For 16-year-old Rhea Agrawal, a student from Mumbai, this urgent public health crisis became the focus of her research during the YRI Fellowship. Rather than waiting until college or graduate school to contribute, Rhea decided to act now. Her project pioneered a computational vaccine design framework that could accelerate the global search for a Lassa fever vaccine. Using immunoinformatics and AI-driven tools, she developed a multi-epitope subunit vaccine designed to trigger strong immune responses while minimizing allergenic risk.

Her methodology began with an in-depth analysis of the Lassa virus’s glycoprotein precursor and nucleoprotein—two viral components critical for infection and immune recognition. By examining these proteins, Rhea identified the most promising B-cell and T-cell epitopes—the small fragments of viral proteins that the immune system recognizes and attacks. These epitopes formed the building blocks of her vaccine design.

Once identified, Rhea assembled them into a chimeric vaccine construct, connecting epitopes with molecular linkers to preserve their integrity and adding an immune-boosting adjuvant to enhance the body’s defensive response. The design was then validated through multiple computational techniques, each serving as a checkpoint to ensure stability, safety, and effectiveness:

  • 3D modeling of the vaccine’s structure to confirm molecular stability.
  • Molecular docking simulations, showing strong binding interactions with toll-like receptors (TLRs)—a critical step for activating the innate immune system.
  • Immune simulations, predicting robust adaptive responses, which are essential for long-term protection against viral infections.

Together, these results indicated that her designed vaccine construct had strong potential as a safe, effective candidate for further development.

“What makes this approach powerful is the speed and safety of computational design,” Rhea explained. “It allows us to create promising candidates in weeks instead of years.” Her words highlight the fundamental advantage of AI-driven vaccine design: researchers can rapidly narrow down options, eliminating weaker candidates before moving into costly and time-intensive laboratory testing.

While laboratory and clinical validation are still required before such a vaccine could ever reach patients, Rhea’s project underscores the growing role of AI in global vaccine development. Traditional vaccine research often takes more than a decade, from discovery through regulatory approval. Computational tools, however, can dramatically shorten the early stages of that timeline, accelerating the path from idea to prototype. In diseases like Lassa fever—where outbreaks can flare suddenly and spread quickly—this kind of acceleration could be lifesaving.

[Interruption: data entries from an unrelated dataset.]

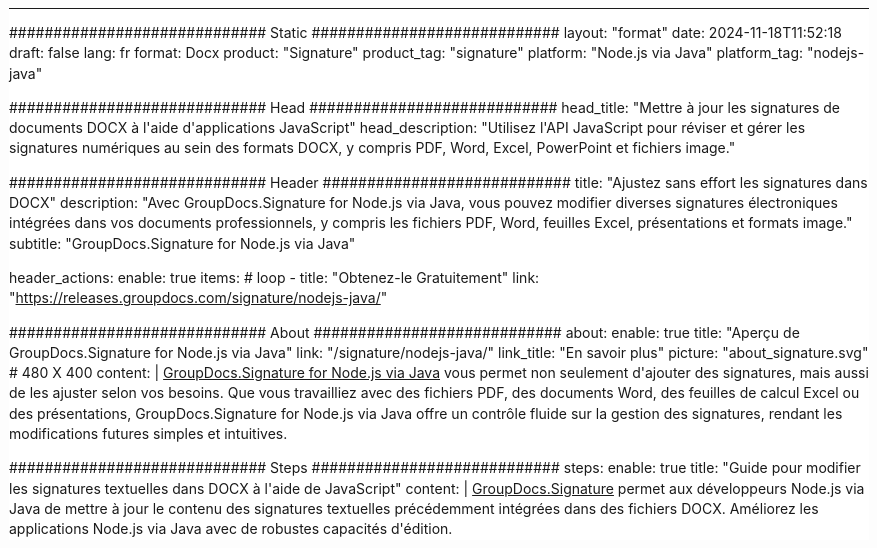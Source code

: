 



---
############################# Static ############################
layout: "format"
date:  2024-11-18T11:52:18
draft: false
lang: fr
format: Docx
product: "Signature"
product_tag: "signature"
platform: "Node.js via Java"
platform_tag: "nodejs-java"

############################# Head ############################
head_title: "Mettre à jour les signatures de documents DOCX à l'aide d'applications JavaScript"
head_description: "Utilisez l'API JavaScript pour réviser et gérer les signatures numériques au sein des formats DOCX, y compris PDF, Word, Excel, PowerPoint et fichiers image."

############################# Header ############################
title: "Ajustez sans effort les signatures dans DOCX" 
description: "Avec GroupDocs.Signature for Node.js via Java, vous pouvez modifier diverses signatures électroniques intégrées dans vos documents professionnels, y compris les fichiers PDF, Word, feuilles Excel, présentations et formats image."
subtitle: "GroupDocs.Signature for Node.js via Java" 

header_actions:
  enable: true
  items:
    #  loop
    - title: "Obtenez-le Gratuitement"
      link: "https://releases.groupdocs.com/signature/nodejs-java/"
      
############################# About ############################
about:
    enable: true
    title: "Aperçu de GroupDocs.Signature for Node.js via Java"
    link: "/signature/nodejs-java/"
    link_title: "En savoir plus"
    picture: "about_signature.svg" # 480 X 400
    content: |
       [GroupDocs.Signature for Node.js via Java](/signature/nodejs-java/) vous permet non seulement d'ajouter des signatures, mais aussi de les ajuster selon vos besoins. Que vous travailliez avec des fichiers PDF, des documents Word, des feuilles de calcul Excel ou des présentations, GroupDocs.Signature for Node.js via Java offre un contrôle fluide sur la gestion des signatures, rendant les modifications futures simples et intuitives.

############################# Steps ############################
steps:
    enable: true
    title: "Guide pour modifier les signatures textuelles dans DOCX à l'aide de JavaScript"
    content: |
      [GroupDocs.Signature](/signature/nodejs-java/) permet aux développeurs Node.js via Java de mettre à jour le contenu des signatures textuelles précédemment intégrées dans des fichiers DOCX. Améliorez les applications Node.js via Java avec de robustes capacités d'édition.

Her project also reflects the unique mission of the YRI Fellowship: empowering students to contribute meaningfully to solving urgent global health crises. By providing PhD-level mentorship, rigorous accountability structures, and a community of peers equally ambitious, YRI equips students not only to learn science but to do science. For Rhea, this meant moving beyond theory into the creation of a reproducible, computationally validated vaccine design framework.

The broader significance of her work lies in its scalability. The same computational pipeline she used for Lassa fever could be applied to other emerging infectious diseases, from Ebola to Nipah virus, or even to future pandemics. By blending modern computational biology with global health priorities, Rhea’s work points toward a future where vaccines are designed not only faster but also smarter.

For Rhea, the project was about more than algorithms and protein models. It was about using her skills to make a difference in the world. “I’ve always been passionate about global health,” she said. “When I saw how computational methods could help fight neglected diseases like Lassa fever, I knew I had to take it on.” Her determination echoes the Fellowship’s belief that age should never be a barrier to contribution.

By demonstrating that high school students can contribute to translational science, Rhea’s work inspires a new vision of what youth-led research can achieve. It also sends a message to the global scientific community: the next generation of innovators is already here, and they are ready to tackle humanity’s toughest challenges.